飛鳥ストーリー「マザーの情報を追え!」4
そして――現在。
私は『マザーパレス』の外の壁に張り付いています。
翼が見えてしまうので、頭隠して尻隠さずの状態にならないために、『シャイニングモード』は解きました。
『マザーパレス』の中からは(Fランクレベルの)悪魔たちの声は聞こえますが、テロスの声は聞こえません。

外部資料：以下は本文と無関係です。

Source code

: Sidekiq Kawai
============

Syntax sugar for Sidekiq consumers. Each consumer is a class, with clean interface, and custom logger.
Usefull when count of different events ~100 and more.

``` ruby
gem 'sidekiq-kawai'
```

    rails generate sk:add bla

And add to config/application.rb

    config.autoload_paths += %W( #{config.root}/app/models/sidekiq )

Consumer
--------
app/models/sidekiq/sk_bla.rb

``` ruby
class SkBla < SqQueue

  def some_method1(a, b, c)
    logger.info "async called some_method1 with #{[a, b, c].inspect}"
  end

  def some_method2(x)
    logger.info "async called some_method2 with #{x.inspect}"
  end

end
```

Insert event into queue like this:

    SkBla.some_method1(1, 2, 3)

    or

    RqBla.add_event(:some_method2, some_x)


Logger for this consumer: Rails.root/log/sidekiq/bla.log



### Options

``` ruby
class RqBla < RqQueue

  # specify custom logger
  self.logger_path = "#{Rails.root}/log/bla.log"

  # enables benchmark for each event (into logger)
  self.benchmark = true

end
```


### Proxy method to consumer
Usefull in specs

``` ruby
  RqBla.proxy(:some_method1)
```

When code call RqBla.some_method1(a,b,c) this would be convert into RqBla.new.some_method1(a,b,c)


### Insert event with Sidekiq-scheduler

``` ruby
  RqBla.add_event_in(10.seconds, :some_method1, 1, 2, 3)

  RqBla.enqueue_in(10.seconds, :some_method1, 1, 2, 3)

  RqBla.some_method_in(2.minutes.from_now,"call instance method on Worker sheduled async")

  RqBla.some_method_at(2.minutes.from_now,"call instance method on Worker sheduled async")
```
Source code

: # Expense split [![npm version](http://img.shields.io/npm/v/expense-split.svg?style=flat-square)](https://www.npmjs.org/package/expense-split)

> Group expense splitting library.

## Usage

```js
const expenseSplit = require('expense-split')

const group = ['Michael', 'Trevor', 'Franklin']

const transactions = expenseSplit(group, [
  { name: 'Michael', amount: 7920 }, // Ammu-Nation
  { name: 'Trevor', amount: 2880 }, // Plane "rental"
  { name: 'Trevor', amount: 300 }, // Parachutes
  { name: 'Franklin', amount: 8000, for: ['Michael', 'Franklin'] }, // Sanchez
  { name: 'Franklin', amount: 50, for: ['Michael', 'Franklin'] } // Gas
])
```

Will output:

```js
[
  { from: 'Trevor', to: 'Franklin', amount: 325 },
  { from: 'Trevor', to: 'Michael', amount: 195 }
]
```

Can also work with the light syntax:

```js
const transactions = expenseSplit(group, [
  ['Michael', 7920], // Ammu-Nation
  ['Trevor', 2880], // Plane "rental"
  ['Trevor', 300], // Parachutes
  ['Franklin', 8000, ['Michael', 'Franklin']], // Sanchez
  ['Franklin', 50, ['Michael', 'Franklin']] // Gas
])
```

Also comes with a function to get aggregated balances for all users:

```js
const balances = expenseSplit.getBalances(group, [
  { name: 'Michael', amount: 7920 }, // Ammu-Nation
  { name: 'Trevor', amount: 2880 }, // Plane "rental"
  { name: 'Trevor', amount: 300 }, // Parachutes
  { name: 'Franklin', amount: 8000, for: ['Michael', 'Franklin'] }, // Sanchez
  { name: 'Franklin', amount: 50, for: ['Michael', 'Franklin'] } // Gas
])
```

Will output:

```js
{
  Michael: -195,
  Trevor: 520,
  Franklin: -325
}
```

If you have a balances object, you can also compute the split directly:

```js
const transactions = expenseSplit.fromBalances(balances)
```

私が恐る恐る(『マザーパレス』の中に)入るとそこには誰もいません。
(誰も…いない?)
さっきまでは声がしていたのに、今はピッタリと止んでいます。
私は周囲を確認しますが、蟻の子一匹いません。
(まるで最初から誰もいなかったような、か)
この状況はアリーと戦った時と似ています。
それほど昔じゃないですが、きっと、同じでどこかに隠れていて――。
『『光の姫』、こっちに来なさい』
私はその声により思考が途切れ、何も考えず前へと歩いていました。
*
私が我に返ると、そこは水晶で出来た部屋でした。
(水晶の部屋の)真ん中には棺があり、そこでは妙齢の女性――マザーが眠っていました。
「もしかして、あなたが私を…?」
マザーは精神操作を使えるという。まさかそれが原因で!?
「マザー様は今眠ってらっしゃるの。邪魔しないでくれる?」
そこにレイピアを持った女性――テロスが来ます。
「どうして私が来ることが分かったんですか?」
「あなたのギルドをずっと監視してたの。そしたらあなたが飛んでいったから、もしかしてと思ってね」
私たちの行動は筒抜けということですか!
「あなたたちも出てきなさい!」
「「「へい!」」」
すると後ろの壁からたくさんの悪魔たちが出てきます。この技は忍法「隠れ身の術」。
「あなたは私が倒してあげる。ここで朽ちなさい!」
「お断りします!モードチェンジ――『シャイニングモード』!」
私の『シャイニングソード』とレイピアが何度も交差する。
三度交わるが、すべて跳ね返される。
私だって強くなったのに!
「これで終わりよ!」
「そういうわけには――いかないんです!」
私は(逃走用に持っていた)煙玉を投げ、逃走した。
「逃げられたわね」
「なんだよ」「マジか」「俺たちの出番なし?」
*
私はギルドに戻ると――ボスさんに報告しました。
私がマザーに(精神を)操られたこと。マザーがもうすぐ目覚めること。
テロスと交戦したこと。そして、テロスに勝てなかったこと。
ボスさんは「『マザーパレス』から戻れただけでも良かった。情報は大切に使うよ」と言ってくれましたが、私は悔しい思いでいっぱいです。